Cusack, as usual, is speaking from the heart, and, strange as it might feel to be at the first championship game to be played at the revamped Páirc Uí Chaoimh wearing a Clare tracksuit (who honestly could have imagined that?), now is not the time to be getting sentimental. Saturday’s showdown against Tipperary (3.0) is all about the here and now.

“You can only see what’s in front of you,” says Cork’s three-time All-Ireland winning goalkeeper, who retired in 2013. Clare, he says, hadn’t looked beyond that Munster final, and whatever about their failings in that game, it’s all Tipperary now.

“Cork have definitely been the story of the summer, and were deserving winners, and they’ve been going from strength to strength, a real good management, in Kieran Kingston. I was involved with Kieran, and a lot of people would ask about Kieran, but he’s been involved a good number of years. Even when I was in my last year, Kieran was there.

“Like everybody, you review the game, you look to moments. You could say we created a lot of chances in the game. Cathal [Malone] got on the end of a good ball from Shane O’Donnell, in the 11th minute, and hit the post. Podge [Collins] got a point after that, but Cork went down and got a goal.

‘Deserving winners’

“And I think there was a period when Cork got five points in a row before the end of the first half, and we never closed that gap. Actually, at the start of the second half we had four wides, and two balls in Anthony [Nash]’s hands. So it’s only natural we’d be looking at all those opportunities we created, but Cork were deserving winners.

“And absolutely live All-Ireland contenders now. Look at the Munster championship they’re after winning. Tipp, Waterford, and ourselves, probably a different proposition again.”

Clare, he says, know exactly the task at hand on Saturday. “You’ve all seen Tipperary. They started off the year, the word coming out they were so determined to win two in a row, then the Cork game was a shock to their system, obviously.

“It looks now as if their machine is starting to build again. Dublin are not at the very top table of hurling, but are still a top team, and for any team to do that to another team was a serious statement.

“I fully believe in the group.

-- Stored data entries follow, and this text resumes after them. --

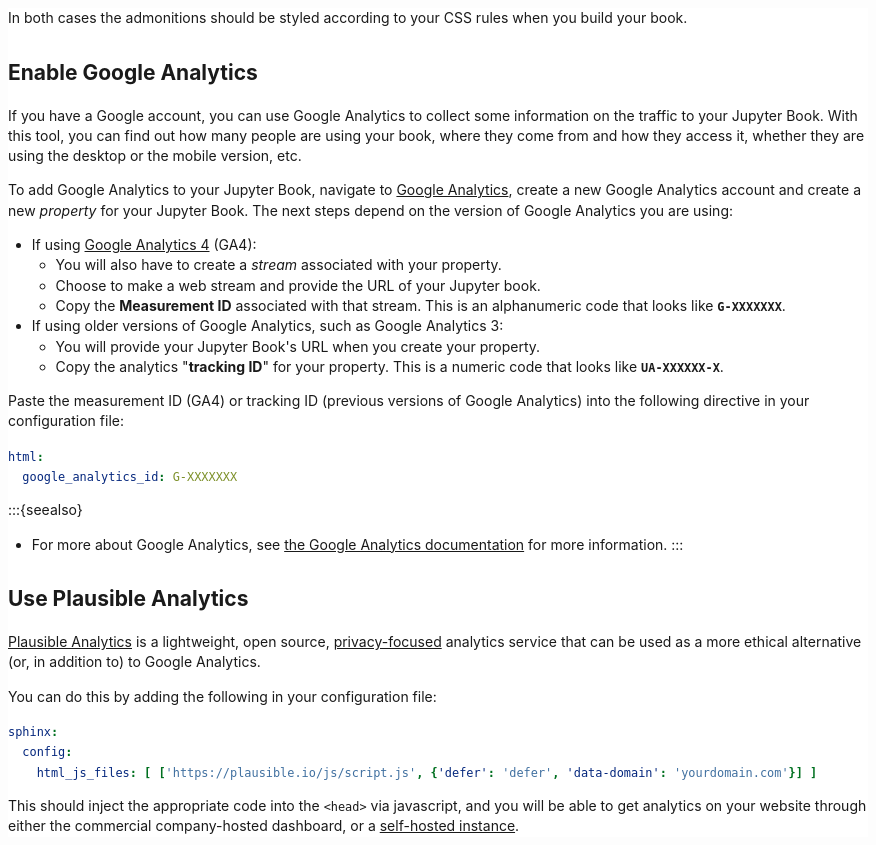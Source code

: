In both cases the admonitions should be styled according to your CSS rules when you build your book.

## Enable Google Analytics

If you have a Google account, you can use Google Analytics to collect some
information on the traffic to your Jupyter Book. With this tool, you can find
out how many people are using your book, where they come from and how they
access it, whether they are using the desktop or the mobile version, etc.

To add Google Analytics to your Jupyter Book, navigate to [Google Analytics](https://analytics.google.com/analytics/web/), create a new Google Analytics account and create a new *property* for your Jupyter Book.
The next steps depend on the version of Google Analytics you are using:

- If using [Google Analytics 4](https://support.google.com/analytics/answer/10089681?hl=en) (GA4):
  - You will also have to create a *stream* associated with your property.
  - Choose to make a web stream and provide the URL of your Jupyter book.
  - Copy the **Measurement ID** associated with that stream.
  This is an alphanumeric code that looks like **`G-XXXXXXX`**.
- If using older versions of Google Analytics, such as Google Analytics 3:
  - You will provide your Jupyter Book's URL when you create your property.
  - Copy the analytics "**tracking ID**" for your property. This is a numeric code that looks like **`UA-XXXXXX-X`**.

Paste the measurement ID (GA4) or tracking ID (previous versions of Google
Analytics) into the following directive in your configuration file:

```yaml
html:
  google_analytics_id: G-XXXXXXX
```

:::{seealso}
- For more about Google Analytics, see [the Google Analytics documentation](https://analytics.google.com/analytics/web/) for more information.
:::


## Use Plausible Analytics

[Plausible Analytics](https://plausible.io) is a lightweight, open source, [privacy-focused](https://plausible.io/privacy-focused-web-analytics) analytics service that can be used as a more ethical alternative (or, in addition to) to Google Analytics.

You can do this by adding the following in your configuration file:

```yaml
sphinx:
  config:
    html_js_files: [ ['https://plausible.io/js/script.js', {'defer': 'defer', 'data-domain': 'yourdomain.com'}] ]
```

This should inject the appropriate code into the `<head>` via javascript, and you will be able to get analytics on your website through either the commercial company-hosted dashboard, or a [self-hosted instance](https://plausible.io/docs/self-hosting).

But we have to. It’s do or die. There is no back door. This is it. It’s one of the thing in our sport. We feel the summer is only here, but you can become a spectator, very quickly. And anyone involved in it doesn’t want to be a spectator. They want to be in the thick of it.

“Obviously I am a Cork man, played for Cork for many years, gave it everything while I was doing that. But my focus is totally on Clare.”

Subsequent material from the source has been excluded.